Mayor James Palmer welcomes Budget 2018, including £21 million to Combined Authority from Transforming Cities Fund

Mayor James Palmer welcomed Chancellor Philip Hammond’s Budget yesterday, which included additional funding of £21 million to the Cambridgeshire and Peterborough Combined Authority from the Transforming Cities Fund.

Mayor James Palmer said: “There was welcome news for Cambridgeshire and Peterborough in Chancellor Philip Hammond’s Budget yesterday.

“First was the additional £21 million that will be made available for much needed upgrades to our transport infrastructure through the Transforming Cities Fund. Cambridgeshire and Peterborough had already secured £74 million up to the period 2021-22, but this additional money will take us to 2022-23. Our roads, rail and other infrastructure cannot keep up with our growing economy, so every pound of investment will be essential in ensuring that growth continues.

“I was delighted the Chancellor used his Budget to support a significant and underappreciated part of our economy – our market towns and high streets.
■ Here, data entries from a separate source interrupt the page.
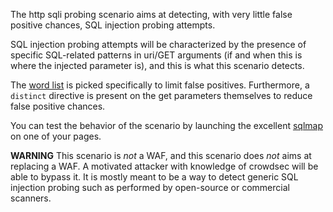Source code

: The http sqli probing scenario aims at detecting, with very little false positive chances, SQL injection probing attempts.

SQL injection probing attempts will be characterized by the presence of specific SQL-related patterns in uri/GET arguments (if and when this is where the injected parameter is), and this is what this scenario detects.


The [word list](https://raw.githubusercontent.com/crowdsecurity/sec-lists/master/web/sqli_probe_patterns.txt) is picked specifically to limit false positives.
Furthermore, a `distinct` directive is present on the get parameters themselves to reduce false positive chances.

You can test the behavior of the scenario by launching the excellent [sqlmap](https://sqlmap.org) on one of your pages.

**WARNING** This scenario is _not_ a WAF, and this scenario does _not_ aims at replacing a WAF. A motivated attacker with knowledge of crowdsec will be able to bypass it. It is mostly meant to be a way to detect generic SQL injection probing such as performed by open-source or commercial scanners.

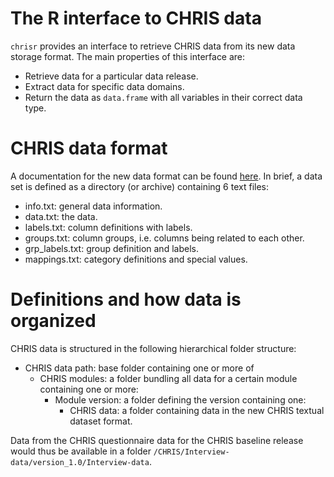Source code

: # The R interface to CHRIS data

`chrisr` provides an interface to retrieve CHRIS data from its new data storage
format. The main properties of this interface are:
- Retrieve data for a particular data release.
- Extract data for specific data domains.
- Return the data as `data.frame` with all variables in their correct data type.

# CHRIS data format

A documentation for the new data format can be found
[here](https://wiki.gm.eurac.edu/index.php?title=Textual_Dataset_Format). In
brief, a data set is defined as a directory (or archive) containing 6 text
files:

- info.txt: general data information.
- data.txt: the data.
- labels.txt: column definitions with labels.
- groups.txt: column groups, i.e. columns being related to each other.
- grp_labels.txt: group definition and labels.
- mappings.txt: category definitions and special values.

# Definitions and how data is organized

CHRIS data is structured in the following hierarchical folder structure:

- CHRIS data path: base folder containing one or more of
  - CHRIS modules: a folder bundling all data for a certain module containing
    one or more:
    - Module version: a folder defining the version containing one:
	  - CHRIS data: a folder containing data in the new CHRIS textual dataset
        format.

Data from the CHRIS questionnaire data for the CHRIS baseline release would thus
be available in a folder `/CHRIS/Interview-data/version_1.0/Interview-data`.
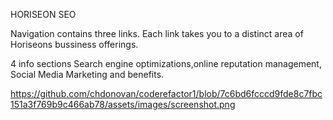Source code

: HORISEON SEO


Navigation contains three links. Each link takes you to a distinct area of Horiseons bussiness offerings.

4 info sections
Search engine optimizations,online reputation management, Social Media Marketing and benefits.


https://github.com/chdonovan/coderefactor1/blob/7c6bd6fcccd9fde8c7fbc151a3f769b9c466ab78/assets/images/screenshot.png

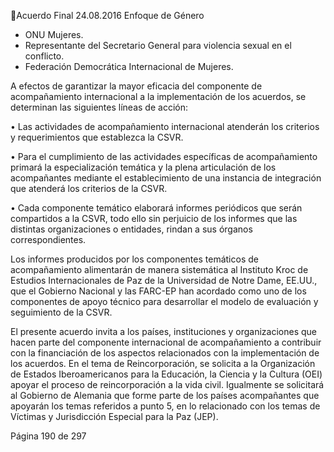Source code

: Acuerdo Final 
24.08.2016 
Enfoque de Género 

- ONU Mujeres. 
- Representante del Secretario General 
para violencia sexual en el conflicto. 
- Federación 
Democrática 
Internacional de Mujeres. 

 
A  efectos  de  garantizar  la  mayor  eficacia  del  componente  de  acompañamiento  internacional  a  la 
implementación de los acuerdos, se determinan las siguientes líneas de acción: 
 
• Las actividades de acompañamiento internacional atenderán los criterios y requerimientos que 
establezca la CSVR. 
 
• Para  el  cumplimiento  de  las  actividades  específicas  de  acompañamiento  primará  la 
especialización temática y la plena articulación de los acompañantes mediante el establecimiento 
de una instancia de integración que atenderá los criterios de la CSVR. 
 
• Cada componente temático elaborará informes periódicos que serán compartidos a la CSVR, todo 
ello sin perjuicio de los informes que las distintas organizaciones o entidades, rindan a sus órganos 
correspondientes. 
 
Los  informes  producidos  por  los  componentes  temáticos  de  acompañamiento  alimentarán  de  manera 
sistemática al Instituto Kroc de Estudios Internacionales de Paz de la Universidad de Notre Dame, EE.UU., 
que el Gobierno Nacional y las FARC-EP han acordado como uno de los componentes de apoyo técnico 
para desarrollar el modelo de evaluación y seguimiento de la CSVR.   
 
El presente acuerdo invita a los países, instituciones y organizaciones que hacen parte del componente 
internacional  de  acompañamiento  a  contribuir  con  la  financiación  de  los  aspectos  relacionados  con  la 
implementación de los acuerdos. En el tema de Reincorporación, se solicita a la Organización de Estados 
Iberoamericanos para la Educación, la Ciencia y la Cultura (OEI) apoyar el proceso de reincorporación a la 
vida civil. Igualmente se solicitará al Gobierno de Alemania que forme parte de los países acompañantes 
que apoyarán los temas referidos a punto 5, en lo relacionado con los temas de Víctimas y Jurisdicción 
Especial para la Paz (JEP). 
 
 
 
 
 
 
 
 
 
Página 190 de 297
He announced a high street regeneration fund of £650 million and a cut to business rates by a third for small businesses, worth £900 million, for the next two years. This announcement dovetails with the work the Combined Authority has already been doing in revitalising our market towns, aiming to make them more prosperous and attractive places to live, work and shop, through a series of Market Town Masterplans.

“We are investing £4.1 million in St Neots, our first scheme of many, and I believe that these Masterplans are essential to address the very real pressures our town centres are facing, including high rents and rates and slow footfall, coupled with competition from the big internet retailers.

“More generally there was good news for working people in Cambridgeshire and Peterborough that the Chancellor has brought forward by a year increases to income tax thresholds. That means from April 2019 the basic 20% rate of tax will only apply to income over £12,500, instead of £11,850 and the higher rate of income tax will start at £50,000 instead of £46,350. The Chancellor’s message is that austerity is over and it is good news that 32 million working people in the UK will start feeling that in their pockets in the Spring.

“Small employers will also benefit on the apprenticeship levy where their contribution level will fall from 10% to 5%, as part of a £695 million package to support apprenticeships in the UK. There had been concerns from small businesses that they levy was not working for them as employers, so this is an important step in helping step up the delivery of more apprenticeships in the UK.”